Dedication: Para Marlene y mis hijos con todo mi amor y, por supuesto, para Nicolás
[For Marlene and my children with all my love and, of course, for Nicolás]
Epigraph: ...Todo lo que usted quiera, si señor, pero son las palabras las que cantan, las que suben y bajan... Me prosterno ante ellas... las amo, las adhiero, las persigo, las muerdo, las derrito.. Amo tantas las palabras... Las inesperadas... las que glotonamente se esperan, se acechan, hasta que de pronto caen... Vocablos amados... Brillan como piedras de colores, saltan como platinados peces, son espuma, hilo, metal, rocío...
– Pablo Neruda (Confieso que he vivido - Memorias)
[Everything you want, yes sir, but it's the words that sing, that rise and fall... I bow before them... I love them, follow them, pursue them, bite them, am crazy about them... I love so many words... the unexpected ones, those greedily anticipated; they lurk, then suddenly drop... Beloved words... They shine like coloured stones, leap like platinum fish, they are foam, thread, metal, dew... ]

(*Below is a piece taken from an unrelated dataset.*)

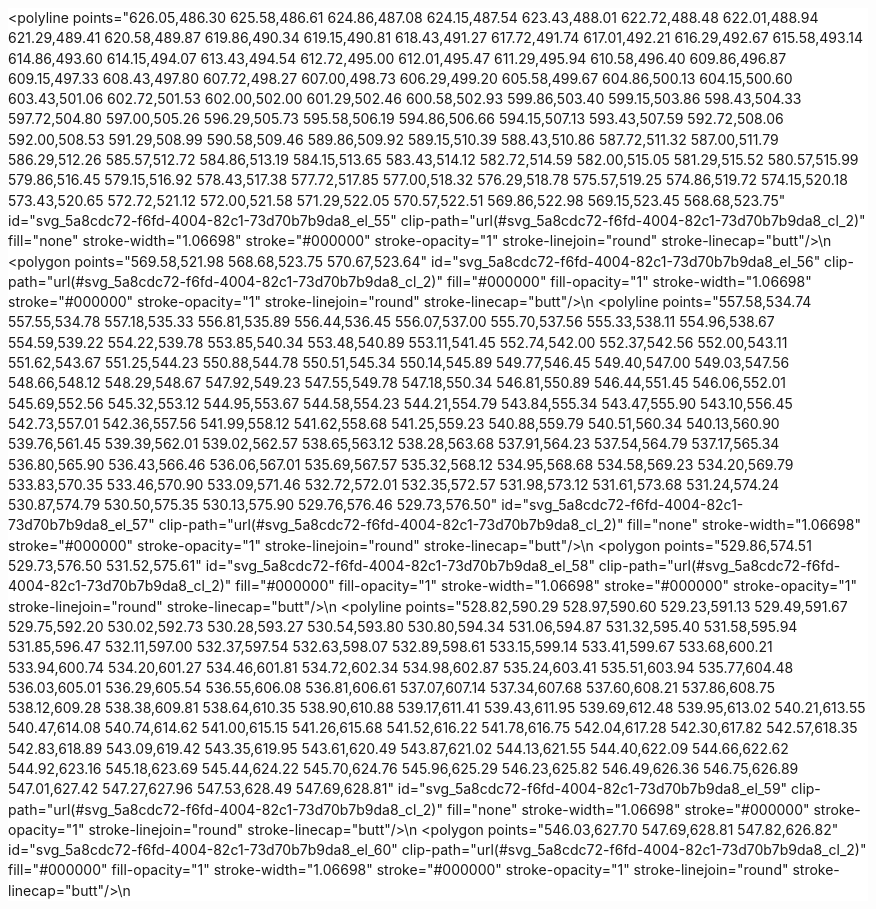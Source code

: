 <polyline points=\"626.05,486.30 625.58,486.61 624.86,487.08 624.15,487.54 623.43,488.01 622.72,488.48 622.01,488.94 621.29,489.41 620.58,489.87 619.86,490.34 619.15,490.81 618.43,491.27 617.72,491.74 617.01,492.21 616.29,492.67 615.58,493.14 614.86,493.60 614.15,494.07 613.43,494.54 612.72,495.00 612.01,495.47 611.29,495.94 610.58,496.40 609.86,496.87 609.15,497.33 608.43,497.80 607.72,498.27 607.00,498.73 606.29,499.20 605.58,499.67 604.86,500.13 604.15,500.60 603.43,501.06 602.72,501.53 602.00,502.00 601.29,502.46 600.58,502.93 599.86,503.40 599.15,503.86 598.43,504.33 597.72,504.80 597.00,505.26 596.29,505.73 595.58,506.19 594.86,506.66 594.15,507.13 593.43,507.59 592.72,508.06 592.00,508.53 591.29,508.99 590.58,509.46 589.86,509.92 589.15,510.39 588.43,510.86 587.72,511.32 587.00,511.79 586.29,512.26 585.57,512.72 584.86,513.19 584.15,513.65 583.43,514.12 582.72,514.59 582.00,515.05 581.29,515.52 580.57,515.99 579.86,516.45 579.15,516.92 578.43,517.38 577.72,517.85 577.00,518.32 576.29,518.78 575.57,519.25 574.86,519.72 574.15,520.18 573.43,520.65 572.72,521.12 572.00,521.58 571.29,522.05 570.57,522.51 569.86,522.98 569.15,523.45 568.68,523.75\" id=\"svg_5a8cdc72-f6fd-4004-82c1-73d70b7b9da8_el_55\" clip-path=\"url(#svg_5a8cdc72-f6fd-4004-82c1-73d70b7b9da8_cl_2)\" fill=\"none\" stroke-width=\"1.06698\" stroke=\"#000000\" stroke-opacity=\"1\" stroke-linejoin=\"round\" stroke-linecap=\"butt\"/>\n    <polygon points=\"569.58,521.98 568.68,523.75 570.67,523.64\" id=\"svg_5a8cdc72-f6fd-4004-82c1-73d70b7b9da8_el_56\" clip-path=\"url(#svg_5a8cdc72-f6fd-4004-82c1-73d70b7b9da8_cl_2)\" fill=\"#000000\" fill-opacity=\"1\" stroke-width=\"1.06698\" stroke=\"#000000\" stroke-opacity=\"1\" stroke-linejoin=\"round\" stroke-linecap=\"butt\"/>\n    <polyline points=\"557.58,534.74 557.55,534.78 557.18,535.33 556.81,535.89 556.44,536.45 556.07,537.00 555.70,537.56 555.33,538.11 554.96,538.67 554.59,539.22 554.22,539.78 553.85,540.34 553.48,540.89 553.11,541.45 552.74,542.00 552.37,542.56 552.00,543.11 551.62,543.67 551.25,544.23 550.88,544.78 550.51,545.34 550.14,545.89 549.77,546.45 549.40,547.00 549.03,547.56 548.66,548.12 548.29,548.67 547.92,549.23 547.55,549.78 547.18,550.34 546.81,550.89 546.44,551.45 546.06,552.01 545.69,552.56 545.32,553.12 544.95,553.67 544.58,554.23 544.21,554.79 543.84,555.34 543.47,555.90 543.10,556.45 542.73,557.01 542.36,557.56 541.99,558.12 541.62,558.68 541.25,559.23 540.88,559.79 540.51,560.34 540.13,560.90 539.76,561.45 539.39,562.01 539.02,562.57 538.65,563.12 538.28,563.68 537.91,564.23 537.54,564.79 537.17,565.34 536.80,565.90 536.43,566.46 536.06,567.01 535.69,567.57 535.32,568.12 534.95,568.68 534.58,569.23 534.20,569.79 533.83,570.35 533.46,570.90 533.09,571.46 532.72,572.01 532.35,572.57 531.98,573.12 531.61,573.68 531.24,574.24 530.87,574.79 530.50,575.35 530.13,575.90 529.76,576.46 529.73,576.50\" id=\"svg_5a8cdc72-f6fd-4004-82c1-73d70b7b9da8_el_57\" clip-path=\"url(#svg_5a8cdc72-f6fd-4004-82c1-73d70b7b9da8_cl_2)\" fill=\"none\" stroke-width=\"1.06698\" stroke=\"#000000\" stroke-opacity=\"1\" stroke-linejoin=\"round\" stroke-linecap=\"butt\"/>\n    <polygon points=\"529.86,574.51 529.73,576.50 531.52,575.61\" id=\"svg_5a8cdc72-f6fd-4004-82c1-73d70b7b9da8_el_58\" clip-path=\"url(#svg_5a8cdc72-f6fd-4004-82c1-73d70b7b9da8_cl_2)\" fill=\"#000000\" fill-opacity=\"1\" stroke-width=\"1.06698\" stroke=\"#000000\" stroke-opacity=\"1\" stroke-linejoin=\"round\" stroke-linecap=\"butt\"/>\n    <polyline points=\"528.82,590.29 528.97,590.60 529.23,591.13 529.49,591.67 529.75,592.20 530.02,592.73 530.28,593.27 530.54,593.80 530.80,594.34 531.06,594.87 531.32,595.40 531.58,595.94 531.85,596.47 532.11,597.00 532.37,597.54 532.63,598.07 532.89,598.61 533.15,599.14 533.41,599.67 533.68,600.21 533.94,600.74 534.20,601.27 534.46,601.81 534.72,602.34 534.98,602.87 535.24,603.41 535.51,603.94 535.77,604.48 536.03,605.01 536.29,605.54 536.55,606.08 536.81,606.61 537.07,607.14 537.34,607.68 537.60,608.21 537.86,608.75 538.12,609.28 538.38,609.81 538.64,610.35 538.90,610.88 539.17,611.41 539.43,611.95 539.69,612.48 539.95,613.02 540.21,613.55 540.47,614.08 540.74,614.62 541.00,615.15 541.26,615.68 541.52,616.22 541.78,616.75 542.04,617.28 542.30,617.82 542.57,618.35 542.83,618.89 543.09,619.42 543.35,619.95 543.61,620.49 543.87,621.02 544.13,621.55 544.40,622.09 544.66,622.62 544.92,623.16 545.18,623.69 545.44,624.22 545.70,624.76 545.96,625.29 546.23,625.82 546.49,626.36 546.75,626.89 547.01,627.42 547.27,627.96 547.53,628.49 547.69,628.81\" id=\"svg_5a8cdc72-f6fd-4004-82c1-73d70b7b9da8_el_59\" clip-path=\"url(#svg_5a8cdc72-f6fd-4004-82c1-73d70b7b9da8_cl_2)\" fill=\"none\" stroke-width=\"1.06698\" stroke=\"#000000\" stroke-opacity=\"1\" stroke-linejoin=\"round\" stroke-linecap=\"butt\"/>\n    <polygon points=\"546.03,627.70 547.69,628.81 547.82,626.82\" id=\"svg_5a8cdc72-f6fd-4004-82c1-73d70b7b9da8_el_60\" clip-path=\"url(#svg_5a8cdc72-f6fd-4004-82c1-73d70b7b9da8_cl_2)\" fill=\"#000000\" fill-opacity=\"1\" stroke-width=\"1.06698\" stroke=\"#000000\" stroke-opacity=\"1\" stroke-linejoin=\"round\" stroke-linecap=\"butt\"/>\n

The narrator relates a conversation with an aging professor of philosophy, now resident in an institution for the insane, who speculates on the processes of thinking, the independence of words, and the illusion of time.
The narrator tells the story of his grandmother Lucia, a trapeze artist and keeper of a private zoo, and his grandfather Nicanor Buenaventura.
The narrator is suspected of murder or kidnapping, following the mysterious disappearance of a friend.
The story recounts the thoughts and feelings of a wife and husband whose relationship has lost its meaning.
Told in the first person, this is an autobiographical narrative of a cocker spaniel who, although born in Australia, learned to bark in both Spanish and English ['aunque nací en Australia, yo aprendí a ladrar en español y en inglés'... (p. 145)]. The narrative concludes with 'Balú' reaching old age, and his life ending with an injection. 'Hoy soy sólo un recuerdo perruno que seguirá viviendo en ustedes' [Now I'm just a canine memory that will continue to live in you (p. 151)].